Déjà en campagne pour les élections européennes de mai  2019, Emmanuel Macron a promis pour juin une " feuille de route " commune avec Berlin. N'obtenir aucune concession des Allemands constituerait un très gros revers.
Soulignant un " moment décisif pour l'avenir de notre Europe ", le président a répété jeudi qu'" aucune union monétaire ne peut survivre sans instruments de convergence ". Une référence explicite à la nécessité d'un budget pour les 19 pays de l'eurozone. La chancelière s'est contentée de souligner sa volonté de compromis.
Les Français veulent à minima parachever l'Union bancaire. Cela fait au moins trois ans que les dirigeants de l'Union hésitent à muscler son " fonds de résolution ", censé venir en aide à une banque en cas de défaillance. Un consensus est à portée de main à l'Eurogroupe, la réunion des ministres des finances de l'eurozone, pour que le mécanisme européen de stabilité (MES), ce fonds constitué en urgence pendant la crise financière, vienne en soutien.
" Non à tout "La Commission a aussi proposé, en  2015, une assurance européenne des dépôts, pour qu'aucun épargnant de l'Union ne perde ses économies en cas de faillite d'une banque. La France soutient cette réforme, comme l'Italie ou l'Espagne.
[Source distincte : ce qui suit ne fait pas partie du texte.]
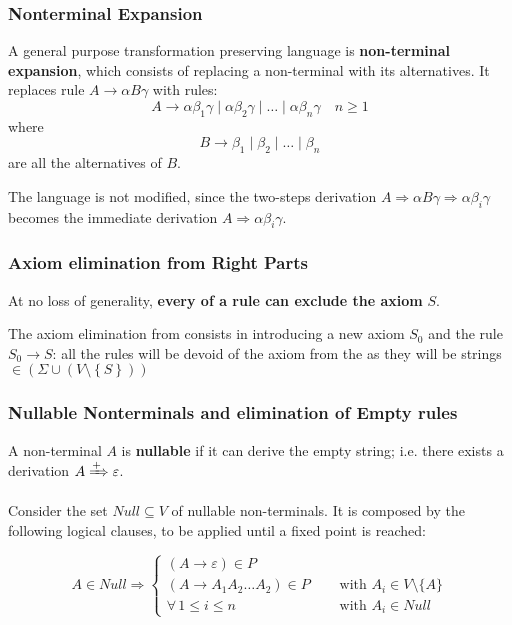 \documentclass[english]{article}
\begin{document}
\subsubsection{Nonterminal Expansion}
\label{sec:non-terminal-expansion}

A general purpose transformation preserving language is \textbf{non-terminal expansion}, which consists of replacing a non-terminal with its alternatives.
It replaces rule \(A \rightarrow \alpha B \gamma\) with rules:
\[ A \rightarrow \alpha \beta_1 \gamma \mid \alpha \beta_2 \gamma \mid \ldots \mid \alpha \beta_n \gamma \quad n \geq 1 \]
where
\[ B \rightarrow \beta_1 \mid \beta_2 \mid \ldots \mid \beta_n \] are all the alternatives of \(B\).

The language is not modified, since the two-steps derivation \(A \Rightarrow \alpha B \gamma \Rightarrow \alpha \beta_i \gamma\) becomes the immediate derivation \(A \Rightarrow \alpha \beta_i \gamma\).

\subsubsection{Axiom elimination from Right Parts}
\label{sec:axiom-elimination-from-right-parts}

At no loss of generality, \textbf{every \RP of a rule can exclude the axiom} \(S\).

The axiom elimination from \RP consists in introducing a new axiom \(S_0\) and the rule \(S_0 \rightarrow S\):
all the rules will be devoid of the axiom from the \RP as they will be strings \(\in \left( \Sigma \cup \left( V \setminus \left\{ S \right\} \right) \right)\)

\subsubsection{Nullable Nonterminals and elimination of Empty rules}
\label{sec:nullable-non-terminals-and-elimination-of-empty-rules}

A non-terminal \(A\) is \textbf{nullable} if it can derive the empty string;
i.e. there exists a derivation \(A \xRightarrow{+} \varepsilon\).

Consider the set \(\textit{Null} \subseteq V\) of nullable non-terminals.
It is composed by the following logical clauses, to be applied until a fixed point is reached:

\[
  A \in \textit{Null} \Rightarrow
  \begin{cases}
    (A \rightarrow \varepsilon) \in P                                                        \\
    (A \rightarrow A_1 A_2 \ldots A_2) \in P \quad & \text{ with } A_i \in V \setminus \{A\} \\
    \forall \, 1 \leq i \leq n \quad               & \text{ with } A_i \in \textit{Null}
  \end{cases}
\]
\end{document}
Le président Macron tient surtout à un budget de la zone euro, pour renforcer les mécanismes de solidarité dans l'eurozone.Il pourrait être adossé aux 500  milliards d'euros de capacité de prêts du MES, bientôt complètement disponibles, la Grèce devant en finir avec son troisième plan d'aide en août  2018. En cas de choc dans un pays membre, ces prêts serviraient à soutenir l'investissement public.
Mais " certains, à Berlin, disent non à tout ", déplore une source proche de l'Eurogroupe. Non à l'assurance des dépôts européenne, en tout cas, pas de feu vert avant le scrutin des européennes. Non à un budget substantiel. Oui, à la rigueur, au projet que la Commission devrait présenter le 2  mai, d'une ligne dans le budget de l'Union post-brexit, pour financer les réformes structurelles dans les pays membres. Mais c'est un vieux projet de la chancelière.
La position allemande s'est même raidie sur d'autres points : Berlin n'est plus en ligne avec la proposition française de réduction de la dette grecque corrélée à la croissance dans le pays. Alors que cette réduction de la dette grecque est une vieille promesse faite à Athènes et toujours pas honorée. Et Paris s'inquiète du soutien, jugé fragile, de Berlin au projet de taxe sur le chiffre d'affaires des géants de l'Internet.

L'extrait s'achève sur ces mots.